§ **TRY IT**
Below is a block of entries; repeat exactly the lines starting at the line that contains "<li>147 vias</li>" and ending at the line that contains "Many of the", both included.

-------

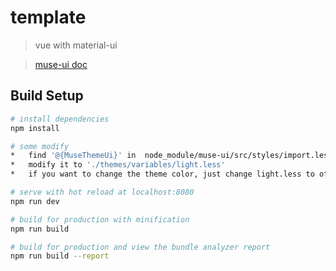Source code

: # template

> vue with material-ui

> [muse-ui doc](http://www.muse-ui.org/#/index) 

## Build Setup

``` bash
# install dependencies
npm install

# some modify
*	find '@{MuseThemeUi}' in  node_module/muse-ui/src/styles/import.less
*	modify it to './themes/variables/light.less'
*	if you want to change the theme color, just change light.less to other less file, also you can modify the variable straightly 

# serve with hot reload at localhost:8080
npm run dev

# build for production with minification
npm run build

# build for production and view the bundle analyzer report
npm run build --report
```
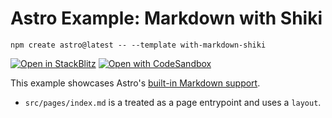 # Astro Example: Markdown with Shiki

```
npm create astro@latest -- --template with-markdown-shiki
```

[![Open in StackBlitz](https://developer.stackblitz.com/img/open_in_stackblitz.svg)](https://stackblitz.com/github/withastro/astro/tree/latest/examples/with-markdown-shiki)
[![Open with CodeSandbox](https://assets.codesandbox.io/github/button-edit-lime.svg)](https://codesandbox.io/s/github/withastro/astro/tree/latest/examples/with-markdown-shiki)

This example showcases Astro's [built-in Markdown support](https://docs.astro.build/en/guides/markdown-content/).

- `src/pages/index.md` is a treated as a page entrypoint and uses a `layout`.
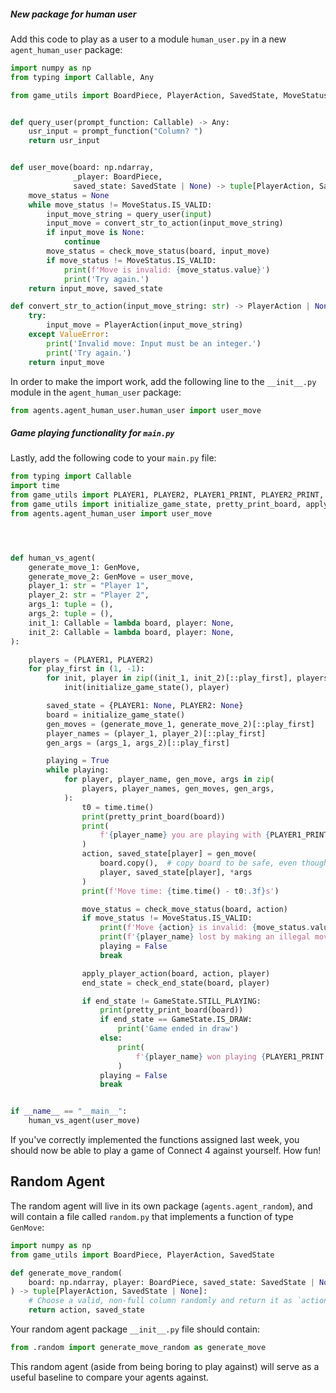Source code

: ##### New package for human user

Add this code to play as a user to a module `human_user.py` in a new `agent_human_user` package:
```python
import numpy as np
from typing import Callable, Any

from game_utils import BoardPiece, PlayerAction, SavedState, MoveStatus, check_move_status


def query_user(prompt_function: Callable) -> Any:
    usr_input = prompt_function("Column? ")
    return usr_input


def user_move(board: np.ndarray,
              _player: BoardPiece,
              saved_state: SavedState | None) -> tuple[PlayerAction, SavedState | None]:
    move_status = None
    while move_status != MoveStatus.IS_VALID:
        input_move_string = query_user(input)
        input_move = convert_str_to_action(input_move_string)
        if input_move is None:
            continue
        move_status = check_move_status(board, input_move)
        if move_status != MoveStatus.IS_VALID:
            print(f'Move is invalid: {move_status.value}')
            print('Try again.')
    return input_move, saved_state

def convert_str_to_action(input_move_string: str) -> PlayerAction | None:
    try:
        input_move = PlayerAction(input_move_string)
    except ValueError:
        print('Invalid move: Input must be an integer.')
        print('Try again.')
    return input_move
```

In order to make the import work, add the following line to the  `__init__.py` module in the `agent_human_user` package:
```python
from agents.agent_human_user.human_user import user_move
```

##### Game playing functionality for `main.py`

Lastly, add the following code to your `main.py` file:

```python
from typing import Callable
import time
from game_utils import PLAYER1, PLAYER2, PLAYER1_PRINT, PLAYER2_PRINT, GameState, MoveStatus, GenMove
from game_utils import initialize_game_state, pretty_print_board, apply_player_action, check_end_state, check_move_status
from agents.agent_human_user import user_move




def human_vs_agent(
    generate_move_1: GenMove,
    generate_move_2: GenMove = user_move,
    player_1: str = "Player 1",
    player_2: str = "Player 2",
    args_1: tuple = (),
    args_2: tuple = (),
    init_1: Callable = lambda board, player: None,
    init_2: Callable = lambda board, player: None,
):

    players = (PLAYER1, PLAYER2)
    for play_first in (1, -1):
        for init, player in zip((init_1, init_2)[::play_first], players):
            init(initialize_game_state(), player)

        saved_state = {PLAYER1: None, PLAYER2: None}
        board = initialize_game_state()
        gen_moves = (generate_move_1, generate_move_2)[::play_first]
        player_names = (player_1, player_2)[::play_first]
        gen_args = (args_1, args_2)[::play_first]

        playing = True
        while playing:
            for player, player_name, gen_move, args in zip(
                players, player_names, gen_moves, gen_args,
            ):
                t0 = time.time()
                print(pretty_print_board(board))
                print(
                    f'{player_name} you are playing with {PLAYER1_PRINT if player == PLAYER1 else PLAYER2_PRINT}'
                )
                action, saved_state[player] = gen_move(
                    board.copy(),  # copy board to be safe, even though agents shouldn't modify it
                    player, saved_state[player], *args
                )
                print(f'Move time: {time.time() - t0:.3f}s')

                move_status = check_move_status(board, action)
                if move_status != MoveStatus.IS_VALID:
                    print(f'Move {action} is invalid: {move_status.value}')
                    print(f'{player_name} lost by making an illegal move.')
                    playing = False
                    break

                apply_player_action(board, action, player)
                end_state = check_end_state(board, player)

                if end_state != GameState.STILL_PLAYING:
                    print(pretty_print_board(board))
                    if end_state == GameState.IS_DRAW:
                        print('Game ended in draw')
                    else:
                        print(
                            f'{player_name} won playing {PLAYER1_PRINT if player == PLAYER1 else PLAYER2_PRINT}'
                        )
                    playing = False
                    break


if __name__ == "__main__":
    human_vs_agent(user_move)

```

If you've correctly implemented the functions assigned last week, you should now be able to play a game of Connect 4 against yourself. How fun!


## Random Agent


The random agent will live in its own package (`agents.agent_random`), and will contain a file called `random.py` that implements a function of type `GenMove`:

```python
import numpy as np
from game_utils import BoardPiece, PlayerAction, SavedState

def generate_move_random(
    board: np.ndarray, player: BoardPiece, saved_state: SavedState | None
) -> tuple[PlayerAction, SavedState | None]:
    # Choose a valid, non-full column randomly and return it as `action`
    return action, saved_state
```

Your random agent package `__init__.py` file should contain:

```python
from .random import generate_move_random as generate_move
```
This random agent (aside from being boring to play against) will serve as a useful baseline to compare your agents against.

-------

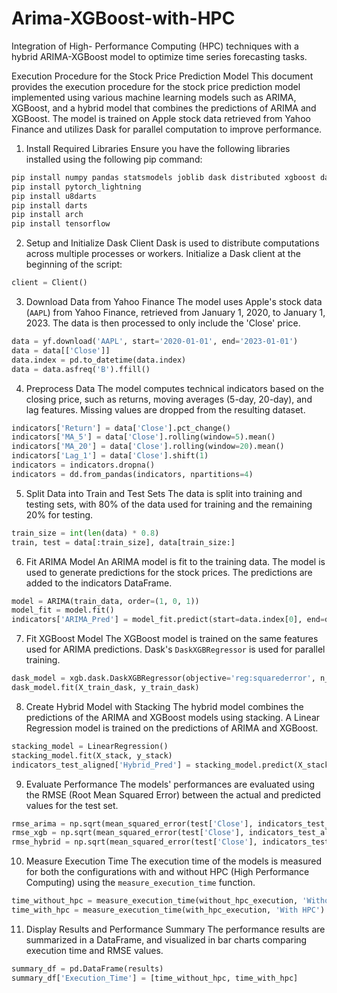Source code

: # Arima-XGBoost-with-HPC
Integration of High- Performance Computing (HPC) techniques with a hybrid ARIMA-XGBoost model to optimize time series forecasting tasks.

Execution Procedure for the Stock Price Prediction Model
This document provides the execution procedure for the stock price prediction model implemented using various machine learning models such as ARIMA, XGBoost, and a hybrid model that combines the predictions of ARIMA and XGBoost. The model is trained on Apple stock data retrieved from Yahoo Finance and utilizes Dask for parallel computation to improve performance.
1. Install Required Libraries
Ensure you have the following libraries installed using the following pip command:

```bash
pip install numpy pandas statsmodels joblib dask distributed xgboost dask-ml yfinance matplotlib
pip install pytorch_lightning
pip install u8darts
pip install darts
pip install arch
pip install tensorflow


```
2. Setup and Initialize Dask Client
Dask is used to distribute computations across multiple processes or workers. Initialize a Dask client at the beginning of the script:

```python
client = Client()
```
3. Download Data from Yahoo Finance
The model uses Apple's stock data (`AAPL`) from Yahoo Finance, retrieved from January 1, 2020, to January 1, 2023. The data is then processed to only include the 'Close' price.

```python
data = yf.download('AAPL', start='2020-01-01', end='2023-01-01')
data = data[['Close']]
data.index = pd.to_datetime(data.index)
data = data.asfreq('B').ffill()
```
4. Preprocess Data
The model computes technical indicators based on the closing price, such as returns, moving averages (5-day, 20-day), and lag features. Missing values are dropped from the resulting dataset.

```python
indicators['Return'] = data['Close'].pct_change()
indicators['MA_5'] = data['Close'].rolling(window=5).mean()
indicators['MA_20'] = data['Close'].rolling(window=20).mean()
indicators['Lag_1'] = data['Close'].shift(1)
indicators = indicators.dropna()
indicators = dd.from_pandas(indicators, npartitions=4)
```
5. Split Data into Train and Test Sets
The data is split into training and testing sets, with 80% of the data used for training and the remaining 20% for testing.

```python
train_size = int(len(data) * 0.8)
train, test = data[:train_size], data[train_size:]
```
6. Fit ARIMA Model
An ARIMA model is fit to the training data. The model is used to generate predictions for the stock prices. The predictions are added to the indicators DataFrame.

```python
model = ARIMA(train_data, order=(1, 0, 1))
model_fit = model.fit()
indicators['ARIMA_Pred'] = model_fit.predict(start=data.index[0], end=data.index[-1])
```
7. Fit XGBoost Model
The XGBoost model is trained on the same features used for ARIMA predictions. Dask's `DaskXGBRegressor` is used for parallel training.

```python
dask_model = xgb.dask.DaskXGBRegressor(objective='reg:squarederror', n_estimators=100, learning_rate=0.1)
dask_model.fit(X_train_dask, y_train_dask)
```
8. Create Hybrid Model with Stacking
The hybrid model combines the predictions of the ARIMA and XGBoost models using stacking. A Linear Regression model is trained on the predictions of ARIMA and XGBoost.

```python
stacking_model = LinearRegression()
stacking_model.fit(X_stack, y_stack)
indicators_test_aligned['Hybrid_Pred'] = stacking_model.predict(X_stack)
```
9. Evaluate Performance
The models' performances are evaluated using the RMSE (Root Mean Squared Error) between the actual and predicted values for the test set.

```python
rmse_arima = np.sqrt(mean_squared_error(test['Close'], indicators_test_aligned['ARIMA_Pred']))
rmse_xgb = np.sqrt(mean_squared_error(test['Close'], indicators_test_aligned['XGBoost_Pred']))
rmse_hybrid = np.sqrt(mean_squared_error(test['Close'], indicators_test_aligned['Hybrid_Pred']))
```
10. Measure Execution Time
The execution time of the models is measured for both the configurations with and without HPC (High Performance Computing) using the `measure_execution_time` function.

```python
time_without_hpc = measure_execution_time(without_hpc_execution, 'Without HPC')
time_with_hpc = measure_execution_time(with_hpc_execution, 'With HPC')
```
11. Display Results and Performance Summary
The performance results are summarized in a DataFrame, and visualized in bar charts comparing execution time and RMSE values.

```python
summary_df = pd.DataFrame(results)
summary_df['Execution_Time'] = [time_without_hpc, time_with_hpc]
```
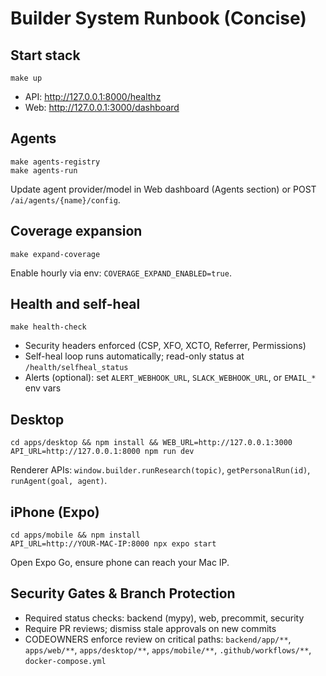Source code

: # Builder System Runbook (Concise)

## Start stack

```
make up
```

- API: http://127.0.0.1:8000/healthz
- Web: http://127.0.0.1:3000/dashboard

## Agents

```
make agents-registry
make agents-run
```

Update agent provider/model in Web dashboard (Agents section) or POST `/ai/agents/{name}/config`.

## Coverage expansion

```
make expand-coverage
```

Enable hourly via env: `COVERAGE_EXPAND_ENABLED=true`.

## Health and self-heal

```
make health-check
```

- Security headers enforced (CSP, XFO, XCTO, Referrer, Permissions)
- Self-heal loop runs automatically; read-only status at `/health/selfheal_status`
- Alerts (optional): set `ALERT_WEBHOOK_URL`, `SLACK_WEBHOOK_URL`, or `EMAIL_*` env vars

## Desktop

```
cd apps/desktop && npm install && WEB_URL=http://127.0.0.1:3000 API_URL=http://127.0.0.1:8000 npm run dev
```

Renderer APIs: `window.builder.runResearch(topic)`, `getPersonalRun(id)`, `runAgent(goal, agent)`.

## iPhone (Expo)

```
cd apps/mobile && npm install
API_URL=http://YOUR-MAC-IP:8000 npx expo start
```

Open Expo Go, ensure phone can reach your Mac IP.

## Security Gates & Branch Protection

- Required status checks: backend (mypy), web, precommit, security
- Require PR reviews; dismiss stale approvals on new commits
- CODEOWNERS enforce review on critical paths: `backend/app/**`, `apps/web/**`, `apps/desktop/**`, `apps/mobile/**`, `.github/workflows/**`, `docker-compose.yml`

-------

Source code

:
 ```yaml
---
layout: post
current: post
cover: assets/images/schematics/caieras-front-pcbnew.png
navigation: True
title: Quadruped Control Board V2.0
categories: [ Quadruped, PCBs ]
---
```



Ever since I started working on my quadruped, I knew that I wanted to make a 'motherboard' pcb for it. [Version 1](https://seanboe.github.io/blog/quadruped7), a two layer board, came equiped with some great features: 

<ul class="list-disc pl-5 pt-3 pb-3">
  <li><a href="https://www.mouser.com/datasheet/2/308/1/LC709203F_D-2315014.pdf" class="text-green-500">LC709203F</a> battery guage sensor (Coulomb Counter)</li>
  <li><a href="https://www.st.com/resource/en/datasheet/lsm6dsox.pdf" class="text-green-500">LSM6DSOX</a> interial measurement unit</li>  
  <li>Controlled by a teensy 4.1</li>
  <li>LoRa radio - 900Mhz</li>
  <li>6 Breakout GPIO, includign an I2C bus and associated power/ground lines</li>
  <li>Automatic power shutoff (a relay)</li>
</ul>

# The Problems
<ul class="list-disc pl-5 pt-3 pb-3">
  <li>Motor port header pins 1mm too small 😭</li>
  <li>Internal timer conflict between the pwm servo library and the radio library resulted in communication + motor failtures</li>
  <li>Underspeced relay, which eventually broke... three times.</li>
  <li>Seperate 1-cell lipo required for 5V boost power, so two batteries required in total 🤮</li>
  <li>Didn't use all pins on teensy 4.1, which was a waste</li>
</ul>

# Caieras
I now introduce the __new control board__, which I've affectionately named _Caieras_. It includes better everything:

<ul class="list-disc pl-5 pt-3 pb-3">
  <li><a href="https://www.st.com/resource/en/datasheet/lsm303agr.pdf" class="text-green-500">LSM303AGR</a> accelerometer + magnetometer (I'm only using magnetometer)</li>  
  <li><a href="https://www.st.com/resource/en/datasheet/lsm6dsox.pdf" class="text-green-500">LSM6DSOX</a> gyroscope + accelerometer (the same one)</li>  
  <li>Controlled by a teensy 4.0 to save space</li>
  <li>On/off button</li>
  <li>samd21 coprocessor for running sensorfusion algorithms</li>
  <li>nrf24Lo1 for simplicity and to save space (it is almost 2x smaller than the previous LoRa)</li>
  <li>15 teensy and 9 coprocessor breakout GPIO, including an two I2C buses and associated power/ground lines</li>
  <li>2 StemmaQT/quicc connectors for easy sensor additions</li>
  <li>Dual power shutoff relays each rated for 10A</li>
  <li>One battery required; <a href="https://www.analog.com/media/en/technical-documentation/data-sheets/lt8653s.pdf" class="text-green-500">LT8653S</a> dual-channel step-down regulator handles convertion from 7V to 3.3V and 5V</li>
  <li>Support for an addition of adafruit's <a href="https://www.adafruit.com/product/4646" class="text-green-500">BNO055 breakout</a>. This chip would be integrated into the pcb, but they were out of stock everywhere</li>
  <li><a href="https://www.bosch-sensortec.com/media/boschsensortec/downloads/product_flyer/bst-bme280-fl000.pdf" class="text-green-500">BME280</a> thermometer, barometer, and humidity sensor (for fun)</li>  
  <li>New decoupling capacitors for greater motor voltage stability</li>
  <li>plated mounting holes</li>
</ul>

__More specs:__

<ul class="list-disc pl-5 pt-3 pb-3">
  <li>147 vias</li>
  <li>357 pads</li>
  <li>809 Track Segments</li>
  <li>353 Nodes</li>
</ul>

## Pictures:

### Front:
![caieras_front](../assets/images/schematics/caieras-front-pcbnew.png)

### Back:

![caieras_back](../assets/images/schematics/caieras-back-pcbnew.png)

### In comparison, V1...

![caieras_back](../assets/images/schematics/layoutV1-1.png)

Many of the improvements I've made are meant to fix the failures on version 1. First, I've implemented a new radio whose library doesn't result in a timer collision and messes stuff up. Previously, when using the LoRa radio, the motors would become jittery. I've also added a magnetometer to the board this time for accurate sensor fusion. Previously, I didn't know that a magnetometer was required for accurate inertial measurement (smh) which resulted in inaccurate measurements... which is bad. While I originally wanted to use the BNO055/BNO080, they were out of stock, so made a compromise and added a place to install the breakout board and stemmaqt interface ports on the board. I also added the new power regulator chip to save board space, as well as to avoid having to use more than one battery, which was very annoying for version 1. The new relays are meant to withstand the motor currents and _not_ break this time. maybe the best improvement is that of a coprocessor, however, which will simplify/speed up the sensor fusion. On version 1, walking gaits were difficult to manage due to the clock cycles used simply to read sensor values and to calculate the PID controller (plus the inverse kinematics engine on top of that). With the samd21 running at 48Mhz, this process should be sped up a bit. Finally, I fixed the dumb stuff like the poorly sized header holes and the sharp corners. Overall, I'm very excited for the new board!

-------

§ **THE COMPLETED TASK**
  <li>147 vias</li>
  <li>357 pads</li>
  <li>809 Track Segments</li>
  <li>353 Nodes</li>
</ul>

## Pictures:

### Front:
![caieras_front](../assets/images/schematics/caieras-front-pcbnew.png)

### Back:

![caieras_back](../assets/images/schematics/caieras-back-pcbnew.png)

### In comparison, V1...

![caieras_back](../assets/images/schematics/layoutV1-1.png)

Many of the improvements I've made are meant to fix the failures on version 1. First, I've implemented a new radio whose library doesn't result in a timer collision and messes stuff up. Previously, when using the LoRa radio, the motors would become jittery. I've also added a magnetometer to the board this time for accurate sensor fusion. Previously, I didn't know that a magnetometer was required for accurate inertial measurement (smh) which resulted in inaccurate measurements... which is bad. While I originally wanted to use the BNO055/BNO080, they were out of stock, so made a compromise and added a place to install the breakout board and stemmaqt interface ports on the board. I also added the new power regulator chip to save board space, as well as to avoid having to use more than one battery, which was very annoying for version 1. The new relays are meant to withstand the motor currents and _not_ break this time. maybe the best improvement is that of a coprocessor, however, which will simplify/speed up the sensor fusion. On version 1, walking gaits were difficult to manage due to the clock cycles used simply to read sensor values and to calculate the PID controller (plus the inverse kinematics engine on top of that). With the samd21 running at 48Mhz, this process should be sped up a bit. Finally, I fixed the dumb stuff like the poorly sized header holes and the sharp corners. Overall, I'm very excited for the new board!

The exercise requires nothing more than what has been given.